#### SOURCE RECORDS ####

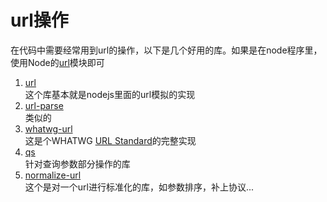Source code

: # url操作

在代码中需要经常用到url的操作，以下是几个好用的库。如果是在node程序里，使用Node的[url](https://nodejs.org/dist/latest-v12.x/docs/api/url.html)模块即可

1. [url](https://www.npmjs.com/package/url)  
  这个库基本就是nodejs里面的url模拟的实现
2. [url-parse](https://www.npmjs.com/package/url-parse)  
  类似的
3. [whatwg-url](https://www.npmjs.com/package/whatwg-url)  
  这是个WHATWG [URL Standard](https://url.spec.whatwg.org/)的完整实现
4. [qs](https://www.npmjs.com/package/qs)  
  针对查询参数部分操作的库
5. [normalize-url](https://www.npmjs.com/package/normalize-url)  
  这个是对一个url进行标准化的库，如参数排序，补上协议...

####

**WORK ITEM:**
Set down only these lines, exactly: the one containing "5. [normalize-url](https://www.npmjs.com/package/normalize-url)" and each line after it through the end of the entries above.

**WORKED SOLUTION:**
5. [normalize-url](https://www.npmjs.com/package/normalize-url)  
  这个是对一个url进行标准化的库，如参数排序，补上协议...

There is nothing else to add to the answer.